Most policies would cover such a claim, but one carrier limits their errors and omissions coverage to suits brought by customers. Is it your insurance company?

• Reporting forms and audits – It’s easy for an agent to low-ball a bid, and sometimes it does happen. Low-balling does not mean giving you a cheap price; it means using incorrect values and an employee counts that result in what appear to be low premiums. With most policies you pay at the end of the year or the end of the month for the exposure you really have through an audit or reporting form. Therefore it’s important for the dealer to know up front what values have been used to arrive at the quoted price. It’s the only way to get your quotes as close to comparing apples with apples as possible.

It’s easy to know that you’ve been had when the insurer does an audit. You get a big bill and say, “What the hell is this for?” A reporting form low-ball can be more difficult to detect since you figure out your premium each month and send a check. Unless your actual premiums are compared to your bid, you may never know you’ve paid much more than you thought you would. Beware of agents that encourage under-reporting to save money.

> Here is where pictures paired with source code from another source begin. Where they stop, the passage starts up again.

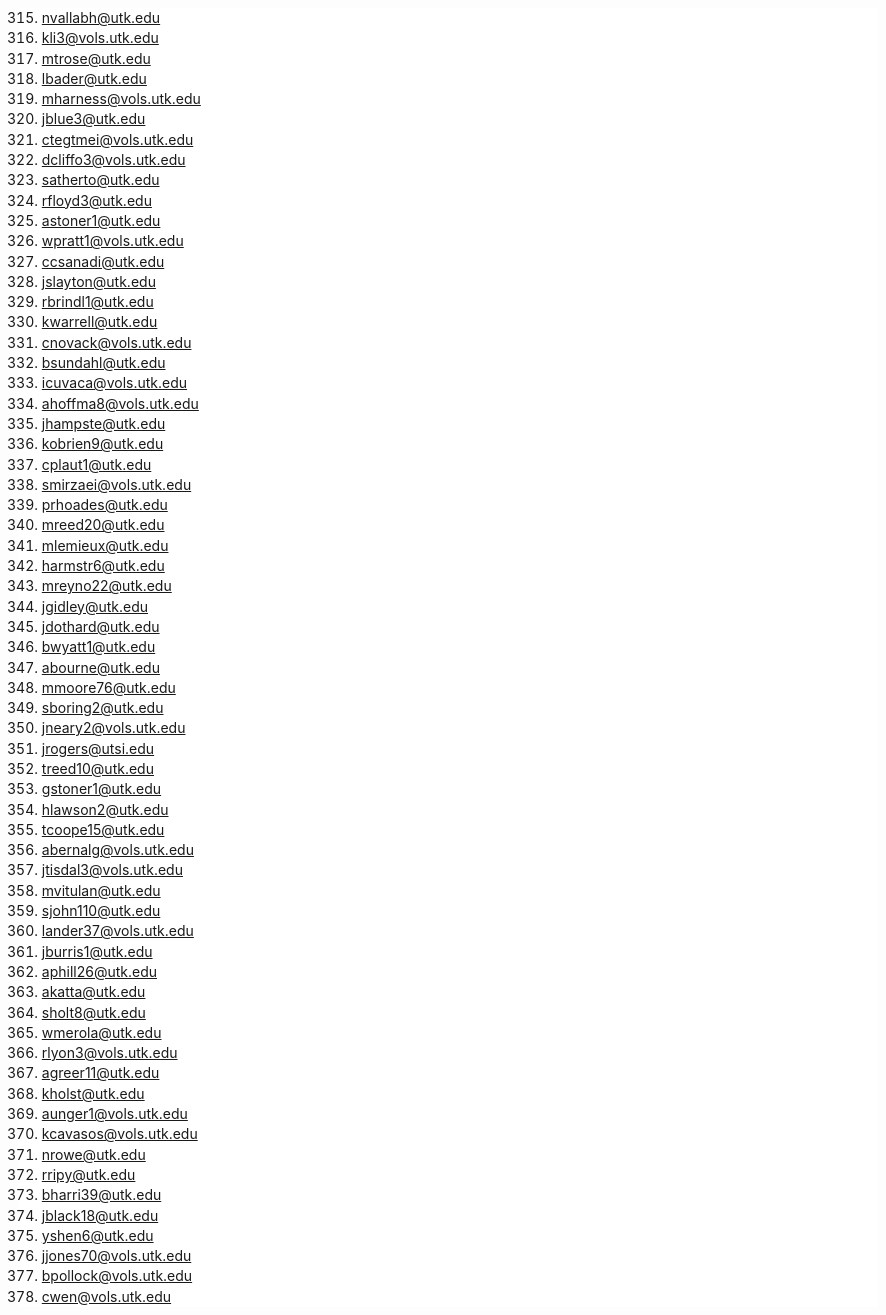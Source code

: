 315. nvallabh@utk.edu
316. kli3@vols.utk.edu
317. mtrose@utk.edu
318. lbader@utk.edu
319. mharness@vols.utk.edu
320. jblue3@utk.edu
321. ctegtmei@vols.utk.edu
322. dcliffo3@vols.utk.edu
323. satherto@utk.edu
324. rfloyd3@utk.edu
325. astoner1@utk.edu
326. wpratt1@vols.utk.edu
327. ccsanadi@utk.edu
328. jslayton@utk.edu
329. rbrindl1@utk.edu
330. kwarrell@utk.edu
331. cnovack@vols.utk.edu
332. bsundahl@utk.edu
333. icuvaca@vols.utk.edu
334. ahoffma8@vols.utk.edu
335. jhampste@utk.edu
336. kobrien9@utk.edu
337. cplaut1@utk.edu
338. smirzaei@vols.utk.edu
339. prhoades@utk.edu
340. mreed20@utk.edu
341. mlemieux@utk.edu
342. harmstr6@utk.edu
343. mreyno22@utk.edu
344. jgidley@utk.edu
345. jdothard@utk.edu
346. bwyatt1@utk.edu
347. abourne@utk.edu
348. mmoore76@utk.edu
349. sboring2@utk.edu
350. jneary2@vols.utk.edu
351. jrogers@utsi.edu
352. treed10@utk.edu
353. gstoner1@utk.edu
354. hlawson2@utk.edu
355. tcoope15@utk.edu
356. abernalg@vols.utk.edu
357. jtisdal3@vols.utk.edu
358. mvitulan@utk.edu
359. sjohn110@utk.edu
360. lander37@vols.utk.edu
361. jburris1@utk.edu
362. aphill26@utk.edu
363. akatta@utk.edu
364. sholt8@utk.edu
365. wmerola@utk.edu
366. rlyon3@vols.utk.edu
367. agreer11@utk.edu
368. kholst@utk.edu
369. aunger1@vols.utk.edu
370. kcavasos@vols.utk.edu
371. nrowe@utk.edu
372. rripy@utk.edu
373. bharri39@utk.edu
374. jblack18@utk.edu
375. yshen6@utk.edu
376. jjones70@vols.utk.edu
377. bpollock@vols.utk.edu
378. cwen@vols.utk.edu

Under-reporting may result in reducing your coverage at the time of a claim; or worse, a claim denial on the basis of fraud.

As you can see there are plenty of devils in these policy details, and this article only scratches the surface. Insurers all use different coverage forms, and all have different exclusions and limitations. It’s important to know each policy’s limitations so you can prudently pick the policy that best fits your needs.

Roger Beery is president of Austin Consulting Group, Inc., a firm that specializes in helping dealers cut their insurance costs and maintain optimum coverage by bidding and analyzing their policies.